_PROBLEM STATEMENT_
Return, from the data below, each line that contains the word "resources".

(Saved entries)

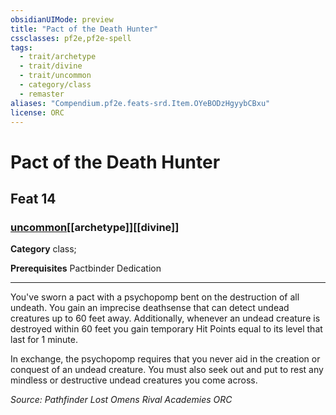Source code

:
 ```yaml
---
obsidianUIMode: preview
title: "Pact of the Death Hunter"
cssclasses: pf2e,pf2e-spell
tags:
  - trait/archetype
  - trait/divine
  - trait/uncommon
  - category/class
  - remaster
aliases: "Compendium.pf2e.feats-srd.Item.OYeBODzHgyybCBxu"
license: ORC
---
```

# Pact of the Death Hunter
## Feat 14
### [uncommon](uncommon "Uncommon Rarity Trait")[[archetype]][[divine]]

**Category** class; 



**Prerequisites** Pactbinder Dedication
* * *
You've sworn a pact with a psychopomp bent on the destruction of all undeath. You gain an imprecise deathsense that can detect undead creatures up to 60 feet away. Additionally, whenever an undead creature is destroyed within 60 feet you gain temporary Hit Points equal to its level that last for 1 minute.

In exchange, the psychopomp requires that you never aid in the creation or conquest of an undead creature. You must also seek out and put to rest any mindless or destructive undead creatures you come across.

*Source: Pathfinder Lost Omens Rival Academies*
*ORC*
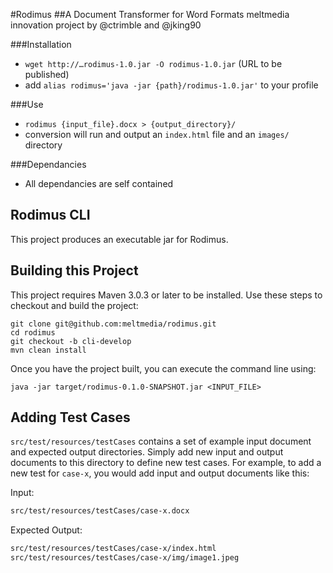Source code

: #Rodimus
##A Document Transformer for Word Formats
meltmedia innovation project by @ctrimble and @jking90

###Installation
- `wget http://…rodimus-1.0.jar -O rodimus-1.0.jar` (URL to be published)
- add `alias rodimus='java -jar {path}/rodimus-1.0.jar'` to your profile

###Use
- `rodimus {input_file}.docx > {output_directory}/`
- conversion will run and output an `index.html` file and an `images/` directory

###Dependancies
- All dependancies are self contained

Rodimus CLI
-----------

This project produces an executable jar for Rodimus.

Building this Project
---------------------

This project requires Maven 3.0.3 or later to be installed.  Use these steps to checkout and build the project:

```
git clone git@github.com:meltmedia/rodimus.git
cd rodimus
git checkout -b cli-develop
mvn clean install
```

Once you have the project built, you can execute the command line using:

```
java -jar target/rodimus-0.1.0-SNAPSHOT.jar <INPUT_FILE>
```

Adding Test Cases
-----------------

`src/test/resources/testCases` contains a set of example input document and expected output directories.  Simply
add new input and output documents to this directory to define new test cases.  For example,
to add a new test for `case-x`, you would add input and output documents like this:

Input:
```bash
src/test/resources/testCases/case-x.docx
```
Expected Output:
```bash
src/test/resources/testCases/case-x/index.html
src/test/resources/testCases/case-x/img/image1.jpeg
```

_YOUR RESPONSE_
`src/test/resources/testCases` contains a set of example input document and expected output directories.  Simply
src/test/resources/testCases/case-x.docx
src/test/resources/testCases/case-x/index.html
src/test/resources/testCases/case-x/img/image1.jpeg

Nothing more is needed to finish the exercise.